Читать книгу Las 13 leyes - Gabriel Teran Ruiz - Страница 10
ОглавлениеEL POBLADO DEL NORTE
Sikandro estaba en su última fracción del turno de vigilancia cuando vio la estela del navío. Sus pensamientos sobre su amada Elba fueron dolorosamente sustituidos por la alerta en su mente. Él sabía que la rapidez era esencial y, raudo, raspó la lámina de sonido: un chirrido escalofriante salió de inmediato del metal y llenó el aire de todos los habitantes del pueblo, hasta el punto de que muchos sintieron cómo sus pulmones hiperventilaban en busca de aire más puro. Solo pasaron cinco décimas, pero a Sikandro le pareció una eternidad, Krull y Roma aparecieron los primeros. A lo lejos se intuían varias siluetas, había que empezar a actuar rápido. Sikandro, como estaba en su turno de vigilancia, ya tenía la coraza puesta, algunos vendrían de sus casas y también la llevarían otros que estaban realizando sus tareas. Deberían cogerlas del puesto de guardia, tal vez, no hubiera tiempo para esperar a los segundos. Así que en cuanto fueron más de diez totalmente equipados, cogieron las cuerdas y se dirigieron a la playa.
Ellos siempre llegaban de noche y había que impedir que llegaran al campo y se esparcieran por la comarca, ya que el daño podía ser enorme.
—Krull, coged a la mitad y esconderos en las rocas de la izquierda, tú, Roma, a la derecha. Yo me quedaré al frente, parece que es un solo barco y no muy grande, podremos hacerlo.
Para entonces, el velero casi triangular ya llegaba a la playa. Nada más al tocar la arena, sus ocupantes comenzaron a desembarcar atropellándose, pero de uno en uno, era imposible saber cuántos serían.

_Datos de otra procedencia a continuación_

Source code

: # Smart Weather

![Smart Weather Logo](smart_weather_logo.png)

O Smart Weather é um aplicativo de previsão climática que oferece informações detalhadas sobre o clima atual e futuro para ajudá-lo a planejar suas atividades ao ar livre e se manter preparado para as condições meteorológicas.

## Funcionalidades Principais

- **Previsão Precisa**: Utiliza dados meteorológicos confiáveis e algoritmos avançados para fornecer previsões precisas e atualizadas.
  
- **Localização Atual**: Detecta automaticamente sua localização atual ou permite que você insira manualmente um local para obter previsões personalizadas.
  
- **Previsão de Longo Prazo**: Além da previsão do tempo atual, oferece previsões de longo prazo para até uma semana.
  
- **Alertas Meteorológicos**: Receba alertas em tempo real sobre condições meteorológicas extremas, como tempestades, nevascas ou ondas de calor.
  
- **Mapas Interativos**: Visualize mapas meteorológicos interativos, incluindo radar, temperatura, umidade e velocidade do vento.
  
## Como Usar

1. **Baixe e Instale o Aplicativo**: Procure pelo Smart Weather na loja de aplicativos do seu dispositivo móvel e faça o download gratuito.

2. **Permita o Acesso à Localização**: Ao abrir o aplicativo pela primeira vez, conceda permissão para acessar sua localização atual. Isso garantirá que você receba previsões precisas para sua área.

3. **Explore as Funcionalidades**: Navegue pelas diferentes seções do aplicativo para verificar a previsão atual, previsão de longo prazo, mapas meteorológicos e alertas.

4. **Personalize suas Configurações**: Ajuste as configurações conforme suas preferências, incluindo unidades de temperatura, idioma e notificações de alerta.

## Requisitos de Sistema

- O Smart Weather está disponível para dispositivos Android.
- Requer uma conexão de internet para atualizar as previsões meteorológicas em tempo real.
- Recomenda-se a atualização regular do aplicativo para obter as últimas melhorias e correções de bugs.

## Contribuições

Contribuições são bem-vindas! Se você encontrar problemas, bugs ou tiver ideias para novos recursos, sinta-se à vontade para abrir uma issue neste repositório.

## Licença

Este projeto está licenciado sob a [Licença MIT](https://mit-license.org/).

—¡Ahora! —gritó Sikandro y los atolondrados anguijanos sintieron como de ambos lados monstruos negros y sin ojos se abalanzaban sobre ellos y los inmovilizaban, pero seguían bajando y no había brazos suficientes.
A trompicones, uno logró abrirse paso, solo para encontrarse con el látigo de Sikandro que le abatía con destreza; otro más y usó la cuerda para atarlo. Mientras lo hacía, varios le habían sobrepasado y se aproximaban al fondo de la playa en busca del sendero. Al mismo tiempo, otras figuras negras se apresuraban a llegar donde ellos; algunas con la coraza sin poner totalmente. El fragor de la lucha. Rompió la oscuridad con gritos y alaridos de ambos bandos por doquier. Un anguijano enorme lanzó a Roma por los aires y corrió hacia la ladera.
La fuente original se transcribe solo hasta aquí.